(The problem) Where the string "area" occurs in a line of the entries below, copy that line.

** Available data follows **

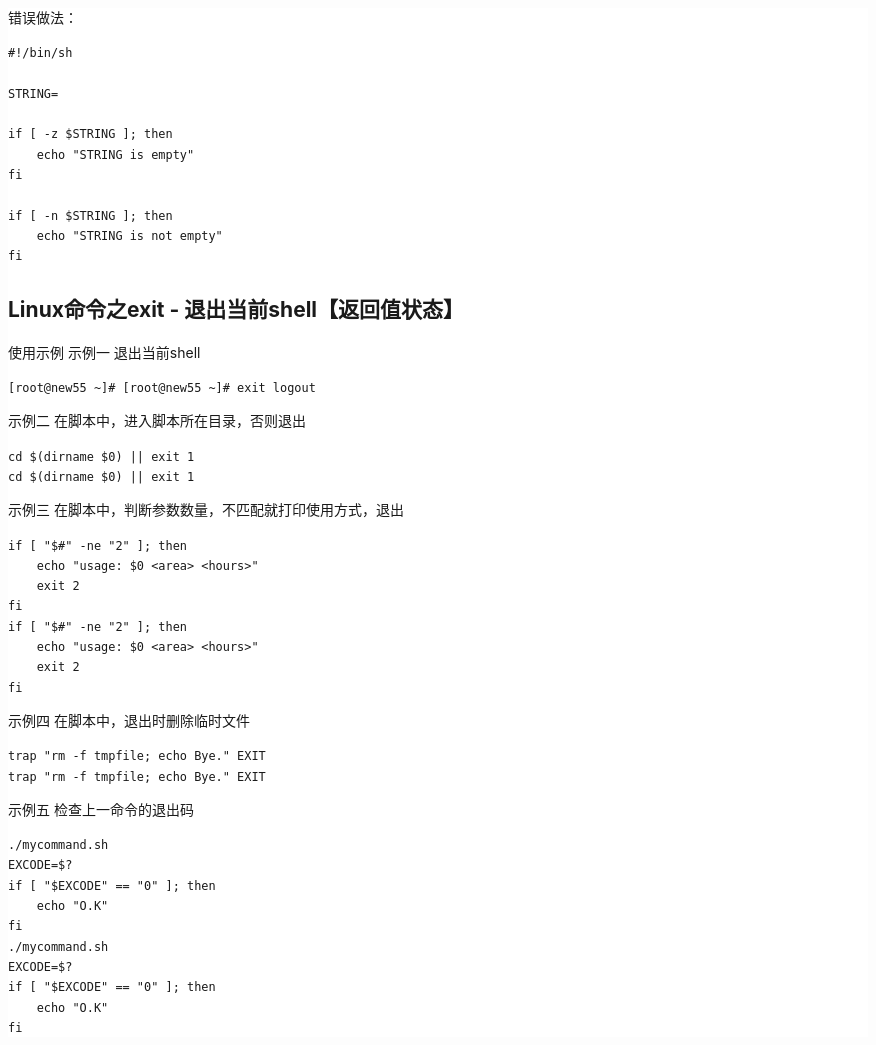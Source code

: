 错误做法：
```
#!/bin/sh

STRING=

if [ -z $STRING ]; then 
    echo "STRING is empty" 
fi

if [ -n $STRING ]; then 
    echo "STRING is not empty" 
fi 
```
## Linux命令之exit - 退出当前shell【返回值状态】

使用示例
示例一 退出当前shell
```
[root@new55 ~]# [root@new55 ~]# exit logout
```
 

示例二 在脚本中，进入脚本所在目录，否则退出
```
cd $(dirname $0) || exit 1 
cd $(dirname $0) || exit 1
``` 

示例三 在脚本中，判断参数数量，不匹配就打印使用方式，退出
```
if [ "$#" -ne "2" ]; then 
    echo "usage: $0 <area> <hours>" 
    exit 2 
fi 
if [ "$#" -ne "2" ]; then
    echo "usage: $0 <area> <hours>"
    exit 2
fi
``` 

示例四 在脚本中，退出时删除临时文件
```
trap "rm -f tmpfile; echo Bye." EXIT 
trap "rm -f tmpfile; echo Bye." EXIT
``` 

示例五 检查上一命令的退出码
```
./mycommand.sh 
EXCODE=$? 
if [ "$EXCODE" == "0" ]; then 
    echo "O.K" 
fi 
./mycommand.sh
EXCODE=$?
if [ "$EXCODE" == "0" ]; then
    echo "O.K"
fi
```
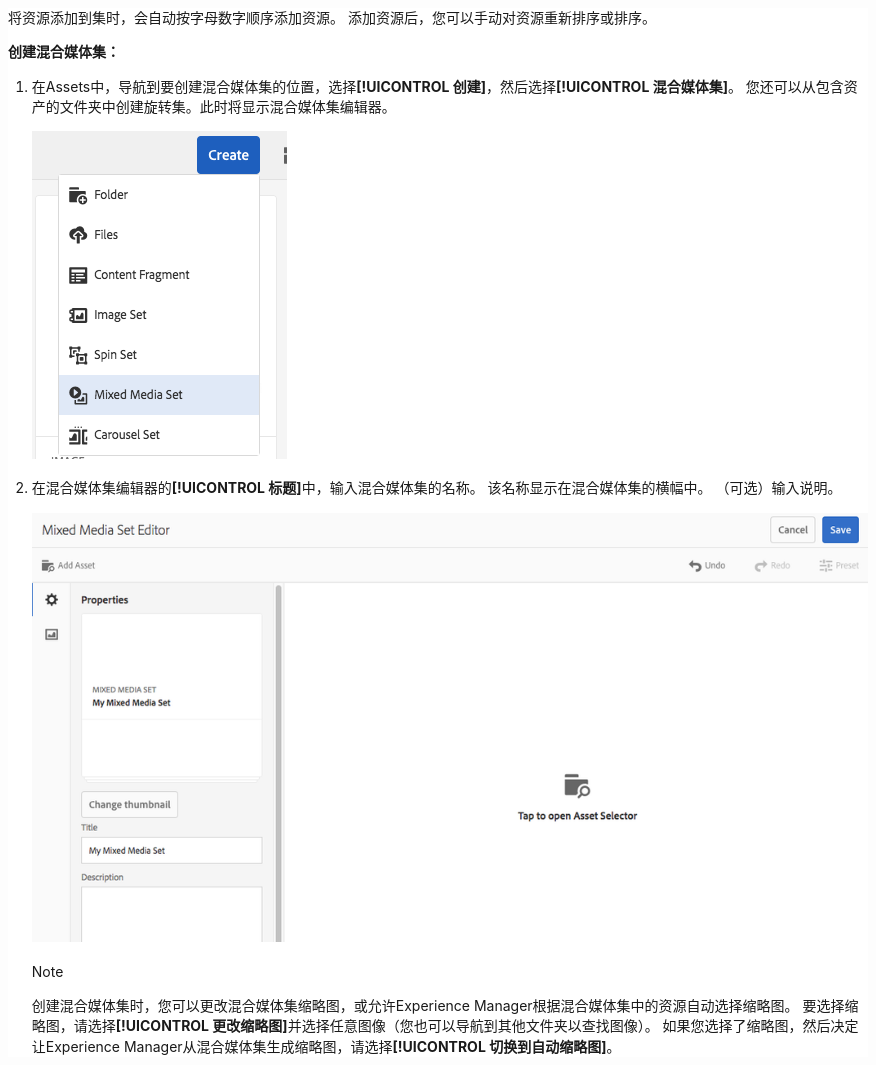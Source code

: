 将资源添加到集时，会自动按字母数字顺序添加资源。 添加资源后，您可以手动对资源重新排序或排序。

**创建混合媒体集：**

1. 在Assets中，导航到要创建混合媒体集的位置，选择&#x200B;**[!UICONTROL 创建]**，然后选择&#x200B;**[!UICONTROL 混合媒体集]**。 您还可以从包含资产的文件夹中创建旋转集。此时将显示混合媒体集编辑器。

   ![chlimage_1-138](assets/chlimage_1-349.png)

1. 在混合媒体集编辑器的&#x200B;**[!UICONTROL 标题]**&#x200B;中，输入混合媒体集的名称。 该名称显示在混合媒体集的横幅中。 （可选）输入说明。

   ![chlimage_1-139](assets/chlimage_1-350.png)

   >[!NOTE]
   >
   >创建混合媒体集时，您可以更改混合媒体集缩略图，或允许Experience Manager根据混合媒体集中的资源自动选择缩略图。 要选择缩略图，请选择&#x200B;**[!UICONTROL 更改缩略图]**&#x200B;并选择任意图像（您也可以导航到其他文件夹以查找图像）。 如果您选择了缩略图，然后决定让Experience Manager从混合媒体集生成缩略图，请选择&#x200B;**[!UICONTROL 切换到自动缩略图]**。
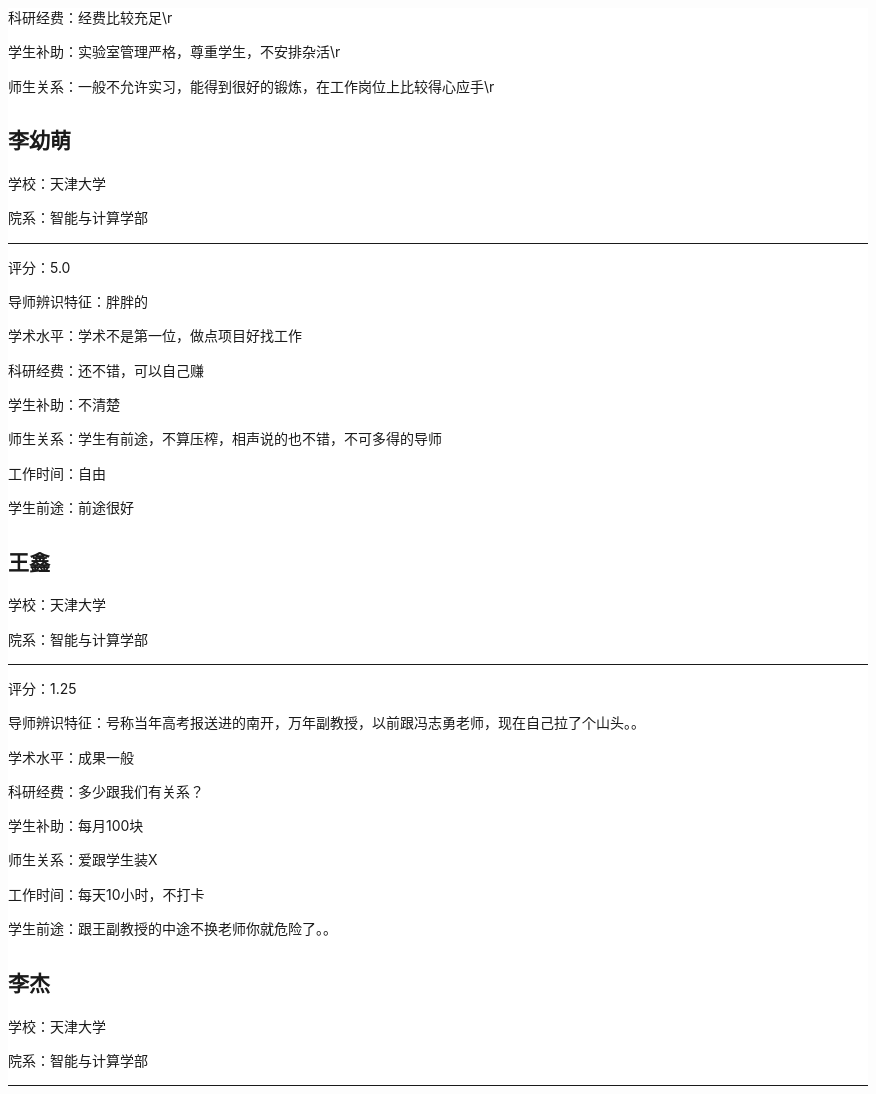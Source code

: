 科研经费：经费比较充足\r

学生补助：实验室管理严格，尊重学生，不安排杂活\r

师生关系：一般不允许实习，能得到很好的锻炼，在工作岗位上比较得心应手\r

## 李幼萌

学校：天津大学

院系：智能与计算学部

* * *

评分：5.0

导师辨识特征：胖胖的

学术水平：学术不是第一位，做点项目好找工作

科研经费：还不错，可以自己赚

学生补助：不清楚

师生关系：学生有前途，不算压榨，相声说的也不错，不可多得的导师

工作时间：自由

学生前途：前途很好

## 王鑫

学校：天津大学

院系：智能与计算学部

* * *

评分：1.25

导师辨识特征：号称当年高考报送进的南开，万年副教授，以前跟冯志勇老师，现在自己拉了个山头。。

学术水平：成果一般

科研经费：多少跟我们有关系？

学生补助：每月100块

师生关系：爱跟学生装X

工作时间：每天10小时，不打卡

学生前途：跟王副教授的中途不换老师你就危险了。。

## 李杰

学校：天津大学

院系：智能与计算学部

* * *
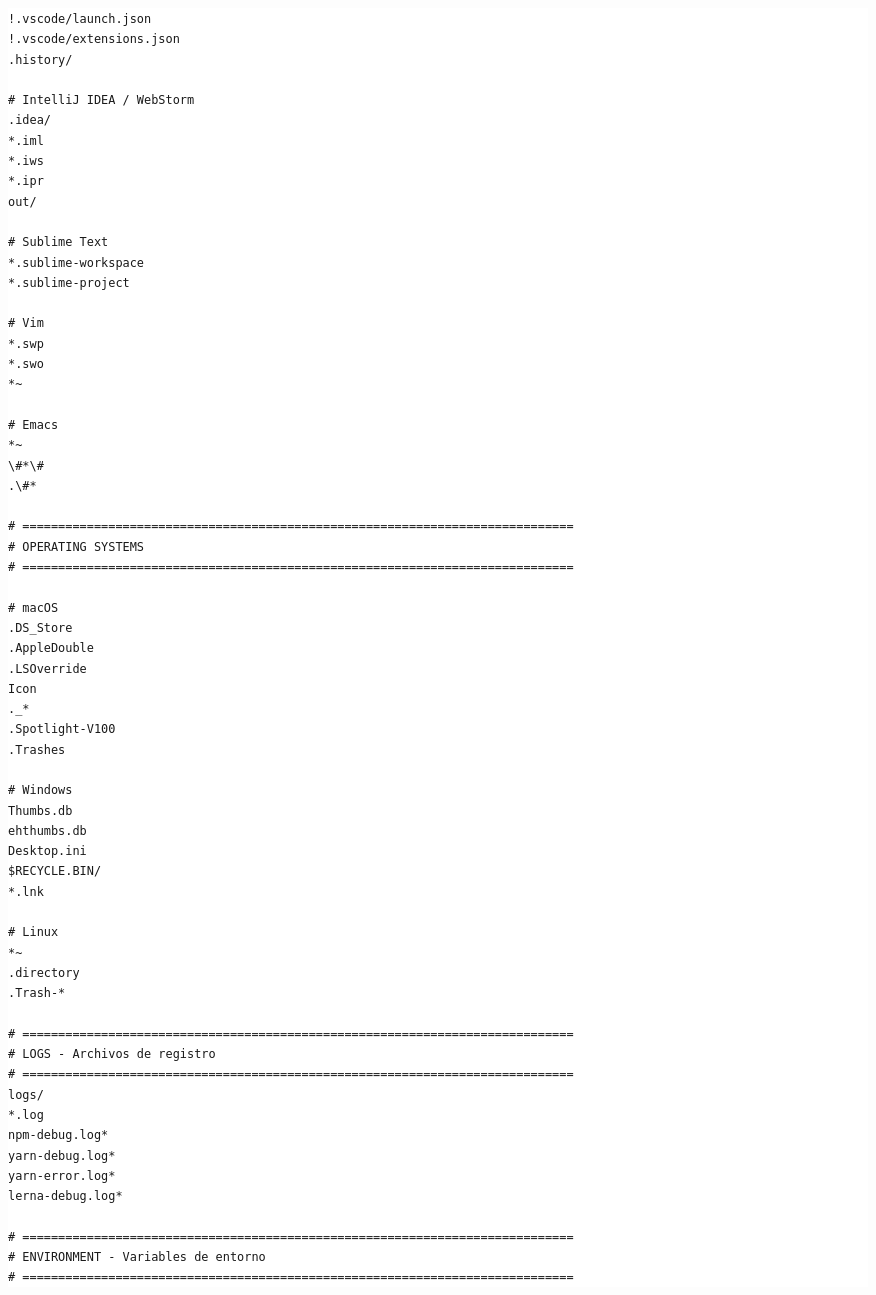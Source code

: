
```gitignore
!.vscode/launch.json
!.vscode/extensions.json
.history/

# IntelliJ IDEA / WebStorm
.idea/
*.iml
*.iws
*.ipr
out/

# Sublime Text
*.sublime-workspace
*.sublime-project

# Vim
*.swp
*.swo
*~

# Emacs
*~
\#*\#
.\#*

# =============================================================================
# OPERATING SYSTEMS
# =============================================================================

# macOS
.DS_Store
.AppleDouble
.LSOverride
Icon
._*
.Spotlight-V100
.Trashes

# Windows
Thumbs.db
ehthumbs.db
Desktop.ini
$RECYCLE.BIN/
*.lnk

# Linux
*~
.directory
.Trash-*

# =============================================================================
# LOGS - Archivos de registro
# =============================================================================
logs/
*.log
npm-debug.log*
yarn-debug.log*
yarn-error.log*
lerna-debug.log*

# =============================================================================
# ENVIRONMENT - Variables de entorno
# =============================================================================
```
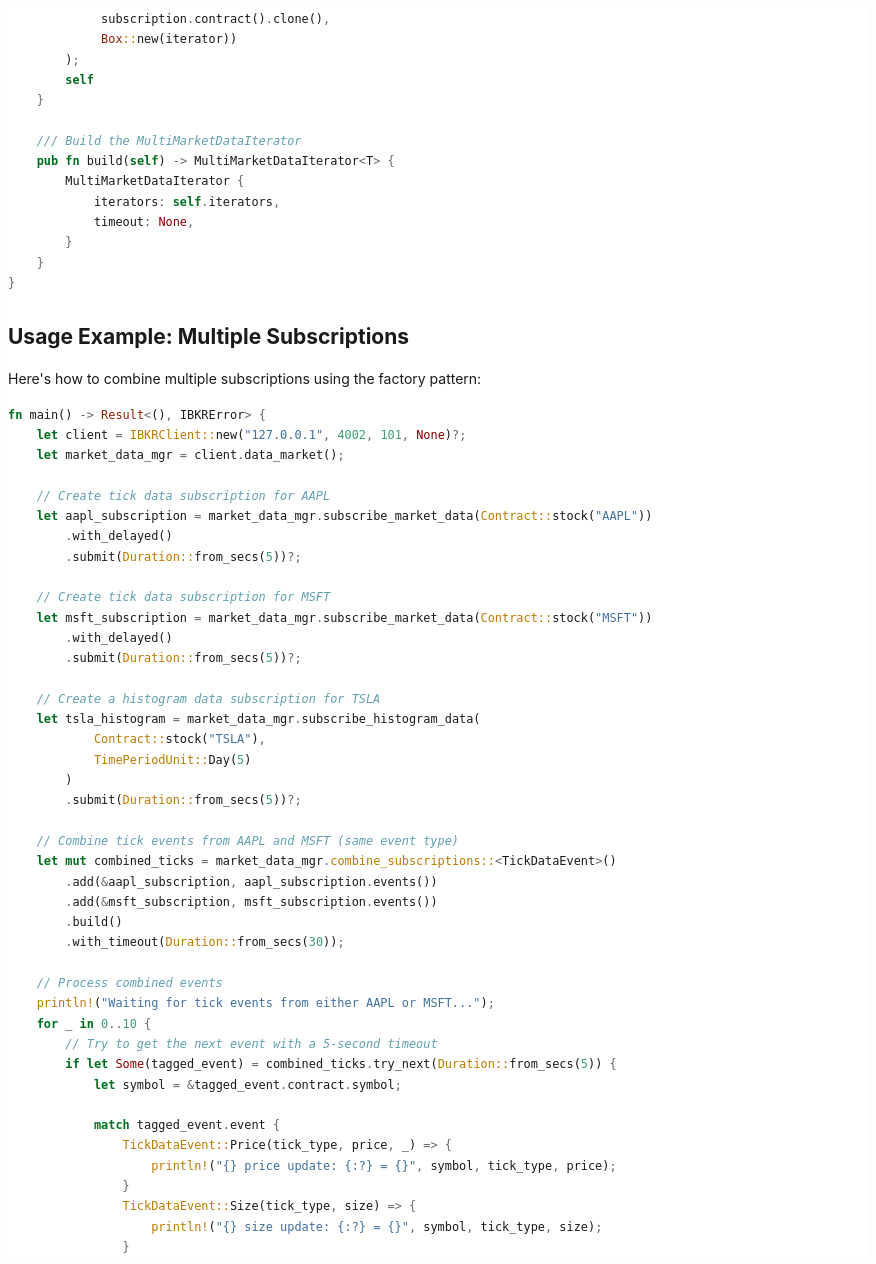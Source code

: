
```rust
             subscription.contract().clone(),
             Box::new(iterator))
        );
        self
    }

    /// Build the MultiMarketDataIterator
    pub fn build(self) -> MultiMarketDataIterator<T> {
        MultiMarketDataIterator {
            iterators: self.iterators,
            timeout: None,
        }
    }
}
```

## Usage Example: Multiple Subscriptions

Here's how to combine multiple subscriptions using the factory pattern:

```rust
fn main() -> Result<(), IBKRError> {
    let client = IBKRClient::new("127.0.0.1", 4002, 101, None)?;
    let market_data_mgr = client.data_market();

    // Create tick data subscription for AAPL
    let aapl_subscription = market_data_mgr.subscribe_market_data(Contract::stock("AAPL"))
        .with_delayed()
        .submit(Duration::from_secs(5))?;

    // Create tick data subscription for MSFT
    let msft_subscription = market_data_mgr.subscribe_market_data(Contract::stock("MSFT"))
        .with_delayed()
        .submit(Duration::from_secs(5))?;

    // Create a histogram data subscription for TSLA
    let tsla_histogram = market_data_mgr.subscribe_histogram_data(
            Contract::stock("TSLA"),
            TimePeriodUnit::Day(5)
        )
        .submit(Duration::from_secs(5))?;

    // Combine tick events from AAPL and MSFT (same event type)
    let mut combined_ticks = market_data_mgr.combine_subscriptions::<TickDataEvent>()
        .add(&aapl_subscription, aapl_subscription.events())
        .add(&msft_subscription, msft_subscription.events())
        .build()
        .with_timeout(Duration::from_secs(30));

    // Process combined events
    println!("Waiting for tick events from either AAPL or MSFT...");
    for _ in 0..10 {
        // Try to get the next event with a 5-second timeout
        if let Some(tagged_event) = combined_ticks.try_next(Duration::from_secs(5)) {
            let symbol = &tagged_event.contract.symbol;

            match tagged_event.event {
                TickDataEvent::Price(tick_type, price, _) => {
                    println!("{} price update: {:?} = {}", symbol, tick_type, price);
                }
                TickDataEvent::Size(tick_type, size) => {
                    println!("{} size update: {:?} = {}", symbol, tick_type, size);
                }
```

** End of Available data **

(Problem solution)
    echo "usage: $0 <area> <hours>" 
    echo "usage: $0 <area> <hours>"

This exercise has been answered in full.